Cuando el dolor en la cadera no cede, se mete hacia la ingle o baja al muslo, lo cotidiano se vuelve cuesta arriba: caminar, estar sentado mucho tiempo, subir escaleras o hasta ponerse medias. En ese punto es normal preguntarse por opciones reales y seguras, y allí aparece la Artroscopia de cadera: ¿en qué casos se considera y qué problemas puede tratar? como una alternativa quirúrgica mínimamente invasiva para diagnosticar y corregir daños dentro de la articulación sin una incisión grande.
La artroscopia se indica cuando hay síntomas persistentes y una causa probable dentro de la articulación, especialmente si ya se intentó un manejo conservador con fisioterapia, ajustes de actividad y medicamentos sin lograr mejoría. Su valor está en ver con claridad qué pasa dentro de la cadera y tratar problemas frecuentes como pinzamiento femoroacetabular, labrum roto, daño del cartílago, cuerpos libres, y lesiones de ligamentos o tendones.
¿Qué es la artroscopia de cadera y cómo funciona?
La artroscopia es una cirugía donde se trabaja dentro de la articulación con una cámara y herramientas finas.

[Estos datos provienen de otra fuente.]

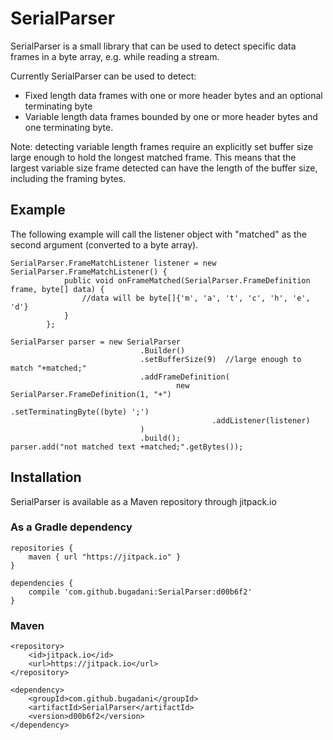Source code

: SerialParser
========

SerialParser is a small library that can be used to detect specific data frames in a byte array, e.g. while reading a
stream.

Currently SerialParser can be used to detect:
 - Fixed length data frames with one or more header bytes and an optional terminating byte
 - Variable length data frames bounded by one or more header bytes and one terminating byte.

Note: detecting variable length frames require an explicitly set buffer size large enough to hold the longest matched frame.
This means that the largest variable size frame detected can have the length of the buffer size, including the framing bytes.

Example
---------

The following example will call the listener object with "matched" as the second argument (converted to a byte array).

    SerialParser.FrameMatchListener listener = new SerialParser.FrameMatchListener() {
                public void onFrameMatched(SerialParser.FrameDefinition frame, byte[] data) {
                    //data will be byte[]{'m', 'a', 't', 'c', 'h', 'e', 'd'}
                }
            };

    SerialParser parser = new SerialParser
                                 .Builder()
                                 .setBufferSize(9)  //large enough to match "+matched;"
                                 .addFrameDefinition(
                                         new SerialParser.FrameDefinition(1, "+")
                                                 .setTerminatingByte((byte) ';')
                                                 .addListener(listener)
                                 )
                                 .build();
    parser.add("not matched text +matched;".getBytes());

Installation
------------
SerialParser is available as a Maven repository through jitpack.io

### As a Gradle dependency

    repositories {
        maven { url "https://jitpack.io" }
    }

    dependencies {
        compile 'com.github.bugadani:SerialParser:d00b6f2'
    }

### Maven

    <repository>
        <id>jitpack.io</id>
        <url>https://jitpack.io</url>
    </repository>

    <dependency>
        <groupId>com.github.bugadani</groupId>
        <artifactId>SerialParser</artifactId>
        <version>d00b6f2</version>
    </dependency>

El objetivo es reducir el dolor, recuperar función y corregir alteraciones mecánicas que generan fricción y desgaste entre huesos.
Procedimiento con cámara diminuta y técnica mínimamente invasiva
El equipo quirúrgico introduce un artroscopio (cámara pequeña) a través de incisiones cortas, por lo general de alrededor de un centímetro. Por esas mismas entradas se colocan instrumentos para reparar, recortar, limpiar o remodelar tejido dañado.
Se realiza con anestesia general o regional, según lo que se decida en la evaluación. La cámara permite examinar con precisión cartílago, labrum acetabular, ligamentos, tendones y otras estructuras internas, identificando el origen del dolor y la rigidez con más exactitud que solo con examen físico.
Diferencias con la cirugía abierta de cadera
Frente a la cirugía abierta, la artroscopia implica heridas más pequeñas y menor agresión a músculos y tejidos blandos. Esto suele traducirse en menos dolor en el postoperatorio, menor riesgo de infección y un retorno más rápido a actividades del día a día.
En la práctica clínica se observa que muchos pacientes logran avanzar en su rehabilitación en menos tiempo que con técnicas abiertas, y la literatura reporta retornos más tempranos a la actividad en casos seleccionados.
¿En qué casos se considera la artroscopia de cadera?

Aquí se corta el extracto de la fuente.